Add processed/exported Span metrics. #184

carlosalberto · 2023-07-10T15:21:05Z

Initial stab at adding metrics for processed/exported/dropped Spans. Made this metrics Span-specific, instead of specifying the signal type (metrics, logs), as not all signals may have the same semantics.

Any feedback will be greatly appreciated - although I'm specially interested in:

dropped label - I think we could massage it to make it a common one, maybe spans.dropped? @jsuereth may have an opinion here.
exporter.type and processor.type - is there any value in sharing this as well? Maybe otel.component?

Fixes part of #83

reyang · 2023-07-10T15:28:53Z

docs/otel/export-metrics.md

+<!-- semconv metric.otel.exporter.spans(full) -->
+| Attribute  | Type | Description  | Examples  | Requirement Level |
+|---|---|---|---|---|
+| `exporter.dropped` | boolean | Whether the Span was dropped or not. [1] |  | Required |


There are 3 states from the exporter's view:

delivered (the exporter has received the confirmation from the ingestion)

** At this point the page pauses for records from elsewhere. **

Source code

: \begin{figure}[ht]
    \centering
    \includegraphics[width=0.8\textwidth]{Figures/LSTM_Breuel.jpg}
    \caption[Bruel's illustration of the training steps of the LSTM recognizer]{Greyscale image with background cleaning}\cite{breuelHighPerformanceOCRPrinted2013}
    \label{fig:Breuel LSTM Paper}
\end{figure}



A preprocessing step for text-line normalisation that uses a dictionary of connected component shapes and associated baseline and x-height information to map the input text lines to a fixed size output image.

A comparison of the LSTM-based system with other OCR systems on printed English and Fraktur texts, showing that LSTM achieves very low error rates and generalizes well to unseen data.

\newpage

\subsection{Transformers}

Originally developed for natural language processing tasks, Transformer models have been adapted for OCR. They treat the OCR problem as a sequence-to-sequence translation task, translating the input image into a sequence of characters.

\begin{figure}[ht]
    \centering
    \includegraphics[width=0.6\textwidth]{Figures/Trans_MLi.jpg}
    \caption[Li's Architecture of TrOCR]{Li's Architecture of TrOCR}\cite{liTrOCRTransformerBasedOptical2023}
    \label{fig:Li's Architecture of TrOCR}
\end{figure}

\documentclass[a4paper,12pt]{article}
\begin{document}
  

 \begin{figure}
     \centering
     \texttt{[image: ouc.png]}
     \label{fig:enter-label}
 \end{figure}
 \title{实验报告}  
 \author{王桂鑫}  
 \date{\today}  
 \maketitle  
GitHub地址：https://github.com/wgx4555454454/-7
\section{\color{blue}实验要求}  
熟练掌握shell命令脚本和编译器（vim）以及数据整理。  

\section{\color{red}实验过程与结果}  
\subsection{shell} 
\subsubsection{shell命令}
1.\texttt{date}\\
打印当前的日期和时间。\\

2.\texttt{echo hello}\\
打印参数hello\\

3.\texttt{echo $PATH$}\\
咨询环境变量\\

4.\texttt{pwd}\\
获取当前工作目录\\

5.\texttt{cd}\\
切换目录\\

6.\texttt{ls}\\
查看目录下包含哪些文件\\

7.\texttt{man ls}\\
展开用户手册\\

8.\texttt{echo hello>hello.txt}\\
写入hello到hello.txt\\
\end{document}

dropped (the exporter decided to drop the data knowing that the ingestion didn't accept it)

unknown (the exporter has sent the data, but it has no idea whether the data is accepted or not by the ingestion)

Oh, good one, yes. So I guess my initial approached took for granted this:

dropped=false: Delivered, with confirmation from the ingestion step.

dropped=true: Either consecutive attempts were exhausted OR it's not confirmed ingestion was successful (including error on the server side).

Think it would make sense to have 3 values instead of two here (as suggested by your comment)?

(On a related note: I will follow up this PR, once it's merged, but some additional metrics, such as retries count at the export level, etc)

jsuereth

I do think processor.dropped and exporter.dropped are quite generic in name.

Are we trying to generalize a pipeline semantic where we can generically track items through a pipleine (like an ESB, something like Apache Camel, etc). or are these meant to be OTEL specific?
Will these be the same between the OTEL Collector and the SDK? IF not, I think you may want a prefix denoting that.

jsuereth · 2023-07-10T16:25:54Z

docs/otel/export-metrics.md

+<!-- semconv metric.otel.processor.spans(full) -->
+| Attribute  | Type | Description  | Examples  | Requirement Level |
+|---|---|---|---|---|
+| `processor.dropped` | boolean | Whether the Span was dropped or not. [1] |  | Required |


This does not included un-sampled spans, right?

Right, this doesn't include un-sampled Spans. Will clarify that in a comment.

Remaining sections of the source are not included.